» **Data**:
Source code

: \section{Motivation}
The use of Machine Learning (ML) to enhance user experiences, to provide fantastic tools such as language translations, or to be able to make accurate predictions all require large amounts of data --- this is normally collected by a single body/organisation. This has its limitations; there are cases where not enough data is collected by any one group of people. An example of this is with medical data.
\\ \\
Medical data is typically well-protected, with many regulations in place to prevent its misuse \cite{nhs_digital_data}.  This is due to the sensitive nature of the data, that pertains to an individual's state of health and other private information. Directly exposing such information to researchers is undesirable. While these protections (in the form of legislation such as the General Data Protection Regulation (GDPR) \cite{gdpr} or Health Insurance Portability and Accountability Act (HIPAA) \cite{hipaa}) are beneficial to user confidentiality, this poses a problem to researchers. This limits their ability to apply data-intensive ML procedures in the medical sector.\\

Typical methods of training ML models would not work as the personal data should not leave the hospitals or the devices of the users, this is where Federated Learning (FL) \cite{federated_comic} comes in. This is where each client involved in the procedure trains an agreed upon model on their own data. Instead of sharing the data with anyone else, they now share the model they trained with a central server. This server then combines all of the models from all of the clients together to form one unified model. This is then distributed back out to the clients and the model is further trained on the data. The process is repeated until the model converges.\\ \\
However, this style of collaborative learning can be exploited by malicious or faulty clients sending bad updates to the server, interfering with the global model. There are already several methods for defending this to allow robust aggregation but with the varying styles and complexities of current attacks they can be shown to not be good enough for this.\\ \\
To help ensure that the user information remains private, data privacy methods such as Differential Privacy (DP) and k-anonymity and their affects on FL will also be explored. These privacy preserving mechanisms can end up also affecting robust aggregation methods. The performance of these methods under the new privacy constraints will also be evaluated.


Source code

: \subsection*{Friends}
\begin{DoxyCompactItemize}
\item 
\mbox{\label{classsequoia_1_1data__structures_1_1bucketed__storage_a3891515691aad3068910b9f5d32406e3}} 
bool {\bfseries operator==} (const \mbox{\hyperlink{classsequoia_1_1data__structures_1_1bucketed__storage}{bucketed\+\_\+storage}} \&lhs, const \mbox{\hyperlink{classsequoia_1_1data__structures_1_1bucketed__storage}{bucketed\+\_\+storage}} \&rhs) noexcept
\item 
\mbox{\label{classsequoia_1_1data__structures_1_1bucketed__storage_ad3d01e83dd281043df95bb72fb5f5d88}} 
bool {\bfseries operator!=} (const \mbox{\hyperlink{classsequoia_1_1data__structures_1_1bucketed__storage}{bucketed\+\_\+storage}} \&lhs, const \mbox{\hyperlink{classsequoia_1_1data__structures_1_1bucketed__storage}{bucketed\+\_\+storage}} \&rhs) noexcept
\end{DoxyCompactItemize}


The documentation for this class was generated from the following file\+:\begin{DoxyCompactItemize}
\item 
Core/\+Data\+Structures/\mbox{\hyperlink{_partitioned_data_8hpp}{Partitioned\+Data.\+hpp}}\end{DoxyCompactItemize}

» **Task brief**:
For this exercise, output all the data exactly as shown above.

» **Solution to this task**:
Source code

: \section{Motivation}
The use of Machine Learning (ML) to enhance user experiences, to provide fantastic tools such as language translations, or to be able to make accurate predictions all require large amounts of data --- this is normally collected by a single body/organisation. This has its limitations; there are cases where not enough data is collected by any one group of people. An example of this is with medical data.
\\ \\
Medical data is typically well-protected, with many regulations in place to prevent its misuse \cite{nhs_digital_data}.  This is due to the sensitive nature of the data, that pertains to an individual's state of health and other private information. Directly exposing such information to researchers is undesirable. While these protections (in the form of legislation such as the General Data Protection Regulation (GDPR) \cite{gdpr} or Health Insurance Portability and Accountability Act (HIPAA) \cite{hipaa}) are beneficial to user confidentiality, this poses a problem to researchers. This limits their ability to apply data-intensive ML procedures in the medical sector.\\

Typical methods of training ML models would not work as the personal data should not leave the hospitals or the devices of the users, this is where Federated Learning (FL) \cite{federated_comic} comes in. This is where each client involved in the procedure trains an agreed upon model on their own data. Instead of sharing the data with anyone else, they now share the model they trained with a central server. This server then combines all of the models from all of the clients together to form one unified model. This is then distributed back out to the clients and the model is further trained on the data. The process is repeated until the model converges.\\ \\
However, this style of collaborative learning can be exploited by malicious or faulty clients sending bad updates to the server, interfering with the global model. There are already several methods for defending this to allow robust aggregation but with the varying styles and complexities of current attacks they can be shown to not be good enough for this.\\ \\
To help ensure that the user information remains private, data privacy methods such as Differential Privacy (DP) and k-anonymity and their affects on FL will also be explored. These privacy preserving mechanisms can end up also affecting robust aggregation methods. The performance of these methods under the new privacy constraints will also be evaluated.


Source code

: \subsection*{Friends}
\begin{DoxyCompactItemize}
\item 
\mbox{\label{classsequoia_1_1data__structures_1_1bucketed__storage_a3891515691aad3068910b9f5d32406e3}} 
bool {\bfseries operator==} (const \mbox{\hyperlink{classsequoia_1_1data__structures_1_1bucketed__storage}{bucketed\+\_\+storage}} \&lhs, const \mbox{\hyperlink{classsequoia_1_1data__structures_1_1bucketed__storage}{bucketed\+\_\+storage}} \&rhs) noexcept
\item 
\mbox{\label{classsequoia_1_1data__structures_1_1bucketed__storage_ad3d01e83dd281043df95bb72fb5f5d88}} 
bool {\bfseries operator!=} (const \mbox{\hyperlink{classsequoia_1_1data__structures_1_1bucketed__storage}{bucketed\+\_\+storage}} \&lhs, const \mbox{\hyperlink{classsequoia_1_1data__structures_1_1bucketed__storage}{bucketed\+\_\+storage}} \&rhs) noexcept
\end{DoxyCompactItemize}


The documentation for this class was generated from the following file\+:\begin{DoxyCompactItemize}
\item 
Core/\+Data\+Structures/\mbox{\hyperlink{_partitioned_data_8hpp}{Partitioned\+Data.\+hpp}}\end{DoxyCompactItemize}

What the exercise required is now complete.